Die derzeitige Auseinandersetzung ist aber zu gewinnen. Wenn die sechs Millionen ArbeiterInnen, Angestellten und BeamtInnen im direkten und indirekten öffentlichen Dienst, die alle mehr oder weniger am BAT hängen, gemeinsam zum Streik aufgerufen werden, dann geht nichts mehr bei den Verkehrsbetrieben, See- und Binnenschaffahrtshäfen, bei den Flughäfen, bei der Müllabfuhr, bei den Ämtern. Allein mit einem Streik bei den Flughäfen kann innerhalb von Stunden ein immenser ökonomischer Druck ausgeübt werden.
Die ver.di-Führung scheint vor einem solchen Szenario Angst zu haben. Wenn die Führung blockiert, dann muss Widerstand von unten durchgesetzt werden.
Durch die Abwehr der Angriffe kann die Grundlage geschaffen werden für eine offensive Tarifrunde 2005. Die 30-Stunden-Woche bei vollem Lohn- und Personalausgleich und eine Lohnforderung von 250 Euro mehr im Monat für alle sollten die Kernforderungen für die kommende Tarifrunde sein.
Um einen Kurswechsel durchzusetzen, braucht ver.di eine starke innergewerkschaftliche Opposition. Wir rufen unsere LeserInnen dazu auf, sich aktiv am Netzwerk für eine kämpferische und demokratische ver.di zu beteiligen.

von Ursel Beck, Stuttgart

Schritt für Schritt – die bisherigen Angriffe:

Ab Herbst 2003: Erhöhung der Arbeitszeit für die BeamtInnen der Länder bis zu 42 Stunden, Kürzung von Urlaubs- und Weihnachtsgeld. 1. Oktober 04: 40 Stunden für die 300.000 BeamtInnen des Bundes, ihr Urlaubsgeld war schon gestrichen, Weihnachtsgeld auf 60 Prozent gekürzt.

Juni 2003: Kündigung der Tarifverträge für Weihnachts- und Urlaubsgeld durch die Tarifgemeinschaft der Länder (TdL).
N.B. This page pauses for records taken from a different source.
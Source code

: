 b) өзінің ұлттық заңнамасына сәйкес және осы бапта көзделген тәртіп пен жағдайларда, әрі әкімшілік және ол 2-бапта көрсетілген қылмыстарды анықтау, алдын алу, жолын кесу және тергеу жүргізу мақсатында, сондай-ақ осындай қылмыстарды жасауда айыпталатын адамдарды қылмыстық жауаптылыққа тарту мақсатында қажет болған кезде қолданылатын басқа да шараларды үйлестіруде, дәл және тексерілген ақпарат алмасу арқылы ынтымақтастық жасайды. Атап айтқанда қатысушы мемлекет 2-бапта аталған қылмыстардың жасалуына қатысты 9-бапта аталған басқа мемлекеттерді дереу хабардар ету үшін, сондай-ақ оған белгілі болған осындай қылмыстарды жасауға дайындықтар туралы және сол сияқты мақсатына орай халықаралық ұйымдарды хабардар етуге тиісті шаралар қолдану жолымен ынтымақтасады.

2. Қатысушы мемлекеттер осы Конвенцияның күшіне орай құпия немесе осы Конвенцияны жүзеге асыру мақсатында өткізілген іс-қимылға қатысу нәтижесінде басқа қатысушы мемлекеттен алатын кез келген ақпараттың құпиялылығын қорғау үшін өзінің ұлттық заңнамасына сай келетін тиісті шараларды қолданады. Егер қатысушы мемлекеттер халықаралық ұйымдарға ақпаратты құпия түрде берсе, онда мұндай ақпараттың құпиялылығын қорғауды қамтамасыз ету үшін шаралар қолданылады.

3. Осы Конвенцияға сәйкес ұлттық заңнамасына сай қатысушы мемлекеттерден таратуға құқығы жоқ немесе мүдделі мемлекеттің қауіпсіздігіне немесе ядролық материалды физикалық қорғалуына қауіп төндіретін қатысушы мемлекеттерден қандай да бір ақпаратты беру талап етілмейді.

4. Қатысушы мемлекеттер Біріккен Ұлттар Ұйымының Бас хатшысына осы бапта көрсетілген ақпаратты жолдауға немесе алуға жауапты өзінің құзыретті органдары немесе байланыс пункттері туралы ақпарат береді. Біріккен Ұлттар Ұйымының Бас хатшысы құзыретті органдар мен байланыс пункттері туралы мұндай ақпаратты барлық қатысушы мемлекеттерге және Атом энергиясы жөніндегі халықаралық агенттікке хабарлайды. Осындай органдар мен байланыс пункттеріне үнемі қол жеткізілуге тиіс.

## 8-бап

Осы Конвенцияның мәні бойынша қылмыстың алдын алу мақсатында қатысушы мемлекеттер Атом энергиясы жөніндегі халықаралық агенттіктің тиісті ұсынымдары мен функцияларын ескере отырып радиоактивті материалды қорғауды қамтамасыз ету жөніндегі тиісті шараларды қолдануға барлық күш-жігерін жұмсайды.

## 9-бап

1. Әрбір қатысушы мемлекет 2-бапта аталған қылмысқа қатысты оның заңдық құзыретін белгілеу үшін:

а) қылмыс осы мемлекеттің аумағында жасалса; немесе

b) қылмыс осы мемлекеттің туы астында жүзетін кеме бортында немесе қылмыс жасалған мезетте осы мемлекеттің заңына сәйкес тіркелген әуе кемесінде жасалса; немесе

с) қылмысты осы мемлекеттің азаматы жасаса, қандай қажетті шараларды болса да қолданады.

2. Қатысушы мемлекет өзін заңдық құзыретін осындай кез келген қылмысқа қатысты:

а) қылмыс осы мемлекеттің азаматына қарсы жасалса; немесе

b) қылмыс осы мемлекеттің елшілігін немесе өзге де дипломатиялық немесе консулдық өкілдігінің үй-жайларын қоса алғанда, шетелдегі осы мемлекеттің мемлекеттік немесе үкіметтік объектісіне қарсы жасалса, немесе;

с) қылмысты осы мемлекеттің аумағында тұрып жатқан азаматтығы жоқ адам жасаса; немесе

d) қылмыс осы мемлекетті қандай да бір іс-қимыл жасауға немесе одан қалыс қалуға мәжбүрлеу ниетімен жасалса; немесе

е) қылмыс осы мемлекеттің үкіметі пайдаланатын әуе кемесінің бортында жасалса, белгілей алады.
März 04: Kündigung der Tarifverträge über Arbeitszeit durch die TdL. Für Neueingestellte und bei neuen Verträgen (Befristete, Aufstieg) gelten bereits schlechtere Bedingungen.

Arbeitgeber im indirekten öffentlichen Dienst (AWO, AOK, Berufsgenossenschaft, Bundesknappschaft, Rentenversicherung, Bundesagentur für Arbeit) kündigen Tarifverträge.

Drohung der Kommunen: Kündigung von Tarifverträgen, möglicherweise Ende September (stand bei Redaktionsschluss noch nicht fest)

Trotz Tarifbruch durch die Kündigungen: Verhandlung von ver.di mit Bund und Kommunen über „Modernisierung des Tarifrechts“ (Prozessvereinbarung). Bisherige Zugeständnisse: Absenkung im Arbeiterbereich, Wegfall des besonderen Kündigungsschutzes, von Sozial- und Überstundenzuschlägen, Einführung von „Leistungslohnbestandteilen“.